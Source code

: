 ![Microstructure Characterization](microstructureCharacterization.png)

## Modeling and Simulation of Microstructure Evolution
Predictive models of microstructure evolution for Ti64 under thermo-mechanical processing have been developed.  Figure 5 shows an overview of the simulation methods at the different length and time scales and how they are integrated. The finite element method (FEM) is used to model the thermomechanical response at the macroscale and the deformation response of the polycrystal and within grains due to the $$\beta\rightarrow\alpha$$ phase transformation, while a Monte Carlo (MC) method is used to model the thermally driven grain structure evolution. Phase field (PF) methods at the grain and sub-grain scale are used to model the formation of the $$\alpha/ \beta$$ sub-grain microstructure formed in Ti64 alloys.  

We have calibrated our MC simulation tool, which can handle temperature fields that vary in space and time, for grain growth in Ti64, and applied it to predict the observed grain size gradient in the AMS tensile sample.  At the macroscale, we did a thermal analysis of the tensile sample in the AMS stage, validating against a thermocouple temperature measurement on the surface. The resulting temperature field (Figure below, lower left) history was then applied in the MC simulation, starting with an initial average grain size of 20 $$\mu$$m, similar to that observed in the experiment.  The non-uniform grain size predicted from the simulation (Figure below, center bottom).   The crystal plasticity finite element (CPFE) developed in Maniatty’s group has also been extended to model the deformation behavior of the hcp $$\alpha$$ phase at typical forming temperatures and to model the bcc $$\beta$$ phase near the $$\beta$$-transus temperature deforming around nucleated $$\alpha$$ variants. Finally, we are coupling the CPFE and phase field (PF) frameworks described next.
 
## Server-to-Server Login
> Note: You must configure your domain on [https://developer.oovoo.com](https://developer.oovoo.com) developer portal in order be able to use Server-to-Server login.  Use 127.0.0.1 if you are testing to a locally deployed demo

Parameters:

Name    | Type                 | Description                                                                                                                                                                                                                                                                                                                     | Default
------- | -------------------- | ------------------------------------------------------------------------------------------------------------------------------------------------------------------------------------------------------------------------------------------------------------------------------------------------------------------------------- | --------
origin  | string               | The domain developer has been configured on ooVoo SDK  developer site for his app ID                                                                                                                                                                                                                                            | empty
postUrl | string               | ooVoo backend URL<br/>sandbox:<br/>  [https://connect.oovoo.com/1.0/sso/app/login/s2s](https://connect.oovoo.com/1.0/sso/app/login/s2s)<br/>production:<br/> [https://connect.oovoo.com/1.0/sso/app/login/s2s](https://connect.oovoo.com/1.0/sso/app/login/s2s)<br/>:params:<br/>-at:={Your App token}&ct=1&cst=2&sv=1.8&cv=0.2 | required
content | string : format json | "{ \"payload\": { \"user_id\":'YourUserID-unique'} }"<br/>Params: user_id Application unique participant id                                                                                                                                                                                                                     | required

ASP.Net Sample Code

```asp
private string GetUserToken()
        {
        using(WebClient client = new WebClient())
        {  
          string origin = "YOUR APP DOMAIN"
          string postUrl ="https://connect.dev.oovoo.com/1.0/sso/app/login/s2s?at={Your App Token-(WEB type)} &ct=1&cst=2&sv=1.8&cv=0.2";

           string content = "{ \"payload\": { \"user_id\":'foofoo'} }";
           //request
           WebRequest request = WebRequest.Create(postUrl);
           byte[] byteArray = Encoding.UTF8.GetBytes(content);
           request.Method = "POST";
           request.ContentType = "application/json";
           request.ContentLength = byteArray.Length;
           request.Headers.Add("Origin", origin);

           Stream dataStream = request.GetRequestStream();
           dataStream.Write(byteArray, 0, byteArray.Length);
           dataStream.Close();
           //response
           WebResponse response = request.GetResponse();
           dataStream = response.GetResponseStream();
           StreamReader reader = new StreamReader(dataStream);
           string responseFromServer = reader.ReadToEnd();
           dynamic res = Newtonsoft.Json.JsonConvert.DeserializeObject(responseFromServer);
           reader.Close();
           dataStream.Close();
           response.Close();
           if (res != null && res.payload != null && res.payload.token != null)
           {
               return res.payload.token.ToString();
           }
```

----------------

Take the lines from the start of the records through the line holding "Predictive models of", both included, and please print them exactly, with nothing else.

REPLY:
Source code

: ![Microstructure Characterization](microstructureCharacterization.png)

## Modeling and Simulation of Microstructure Evolution
Predictive models of microstructure evolution for Ti64 under thermo-mechanical processing have been developed.  Figure 5 shows an overview of the simulation methods at the different length and time scales and how they are integrated. The finite element method (FEM) is used to model the thermomechanical response at the macroscale and the deformation response of the polycrystal and within grains due to the $$\beta\rightarrow\alpha$$ phase transformation, while a Monte Carlo (MC) method is used to model the thermally driven grain structure evolution. Phase field (PF) methods at the grain and sub-grain scale are used to model the formation of the $$\alpha/ \beta$$ sub-grain microstructure formed in Ti64 alloys.  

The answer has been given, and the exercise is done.